Menurut dia, wacana pembubaran KPK muncul saat lembaga tersebut akan mengungkap dugaan korupsi yang melibatkan beberapa anggota badan anggaran DPR, dan apabila hal tersebut tetap digulirkan bisa diartikan sebagai pengingkaran terhadap amanat rakyat dan konstitusi.
"Sekarang ini bukan masanya tertib hukum, bukan saatnya `koboi-koboian` lagi," kata dia.
Menurut dia, upaya "mengkerdilkan" KPK telah dilakukan sejak beberapa tahun terakhir, salah satunya dengan mencabut kewenangan penyadapan yang dilakukan lembaga tersebut.
Padahal, dia melanjutkan, penyadapan selama ini terbukti efektif dalam mengungkap kasus korupsi yang melibatkan penyelenggara negara.

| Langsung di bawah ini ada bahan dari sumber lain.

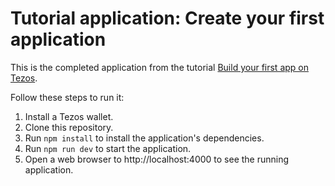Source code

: # Tutorial application: Create your first application

This is the completed application from the tutorial [Build your first app on Tezos](https://docs.tezos.com/tutorials/build-your-first-app/).

Follow these steps to run it:

1. Install a Tezos wallet.
1. Clone this repository.
1. Run `npm install` to install the application's dependencies.
1. Run `npm run dev` to start the application.
1. Open a web browser to http://localhost:4000 to see the running application.
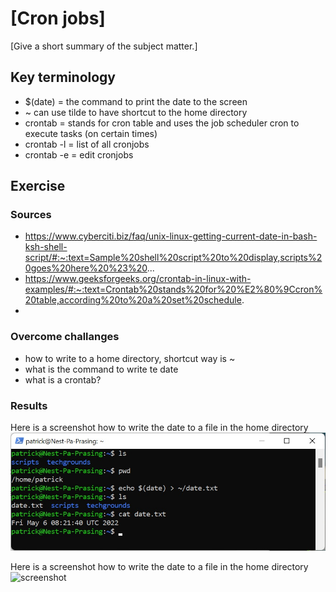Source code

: # [Cron jobs]
[Give a short summary of the subject matter.]

## Key terminology
- $(date) = the command to print the date to the screen
- ~ can use tilde to have shortcut to the home directory
- crontab = stands for cron table and uses the job scheduler cron to execute tasks (on certain times)
- crontab -l = list of all cronjobs
- crontab -e = edit cronjobs

## Exercise
### Sources
- https://www.cyberciti.biz/faq/unix-linux-getting-current-date-in-bash-ksh-shell-script/#:~:text=Sample%20shell%20script%20to%20display,scripts%20goes%20here%20%23%20...
- https://www.geeksforgeeks.org/crontab-in-linux-with-examples/#:~:text=Crontab%20stands%20for%20%E2%80%9Ccron%20table,according%20to%20a%20set%20schedule.
- 

### Overcome challanges
- how to write to a home directory, shortcut way is ~
- what is the command to write te date
- what is a crontab? 

### Results
Here is a screenshot how to write the date to a file in the home directory
![screenshot](../00_includes/date-to-file.jpg)

Here is a screenshot how to write the date to a file in the home directory
![screenshot](../00_includes/.jpg)

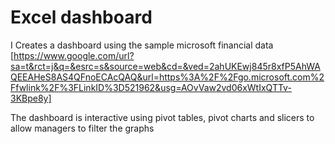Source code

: # Excel dashboard

I Creates a dashboard using the sample microsoft financial data [https://www.google.com/url?sa=t&rct=j&q=&esrc=s&source=web&cd=&ved=2ahUKEwj845r8xfP5AhWAQEEAHeS8AS4QFnoECAcQAQ&url=https%3A%2F%2Fgo.microsoft.com%2Ffwlink%2F%3FLinkID%3D521962&usg=AOvVaw2vd06xWtIxQTTv-3KBpe8y]
    
The dashboard is interactive using pivot tables, pivot charts and slicers to allow managers to filter the graphs
    
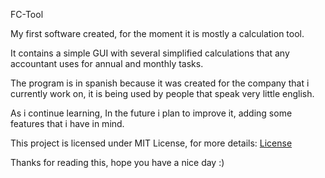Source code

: FC-Tool

My first software created, for the moment it is mostly a calculation tool.

It contains a simple GUI with several simplified calculations that any accountant uses for annual and monthly tasks. 

The program is in spanish because it was created for the company that i currently work on, it is being used by people that speak very little english.

As i continue learning, In the future i plan to improve it, adding some features that i have in mind.

This project is licensed under MIT License, for more details: [License](./License)

Thanks for reading this, hope you have a nice day :)
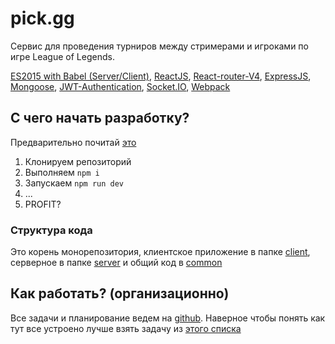 # pick.gg
Сервис для проведения турниров между стримерами и игроками по игре League of Legends.

[ES2015 with Babel (Server/Client)](https://babeljs.io/learn-es2015/), [ReactJS](https://reactjs.org/), [React-router-V4](https://reacttraining.com/react-router/), [ExpressJS](http://expressjs.com/), [Mongoose](http://mongoosejs.com/), [JWT-Authentication](https://jwt.io/), [Socket.IO](https://socket.io/), [Webpack](https://webpack.js.org/)

## С чего начать разработку?
Предварительно почитай [это](https://github.com/uz0/uz0.ru/blob/master/README.md)
1. Клонируем репозиторий
2. Выполняем `npm i`
3. Запускаем `npm run dev`
4. ...
5. PROFIT?

### Структура кода
Это корень монорепозитория, клиентское приложение в папке [client](/client), серверное в папке [server](/server) и общий код в [common](/common)

## Как работать? (организационно)
Все задачи и планирование ведем на [github](https://github.com/uz0/pick.gg/issues). Наверное чтобы понять как тут все устроено лучше взять задачу из [этого списка](https://github.com/uz0/pick.gg/issues?q=is%3Aopen+is%3Aissue+label%3A%22good+first+issue%22)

"KPK bisa dibubarkan, dengan catatan kita sudah memiliki lembaga hukum yang bersih, kredibel, transparan, dan hal itu hanya bisa terwujud apabila ada remunerasi," kata dia.
Menurut Bibit, untuk mewujudkan lembaga hukum yang bersih, pemerintah harus meningkatkan kesejahteraan aparat penegak hukum, dengan besaran yang sesuai dengan kondisi saat ini.
"Paling tidak setara dengan penyidik KPK," kata dia.
Bibit menjelaskan, selisih gaji antara penyidik polisi dan jaksa yang bernaung di bawah lembaga KPK dengan di bawah lembaga kejaksaan dan kepolisian, terpaut sangat jauh.
"Selisihnya bisa mencapai tujuh digit," kata dia.
Menurut dia, selama masalah remunerasi ini belum ditindaklanjuti secara serius oleh pemerintah, harapan untuk mewujudkan lembaga hukum yang bersih masih sangat sulit diwujudkan, karena salah satu faktor pendukung tumbuh suburnya korupsi adalah kesejahteraan.
"Faktor utama adalah kesejahteraan, faktor lain adalah sistem yang memberi pemakluman terhadap hal tersebut," kata dia.
"Korupsi banyak terjadi di tempat uang beredar seperti kantor pajak, bea cukai, tempat perizinan," kata dia.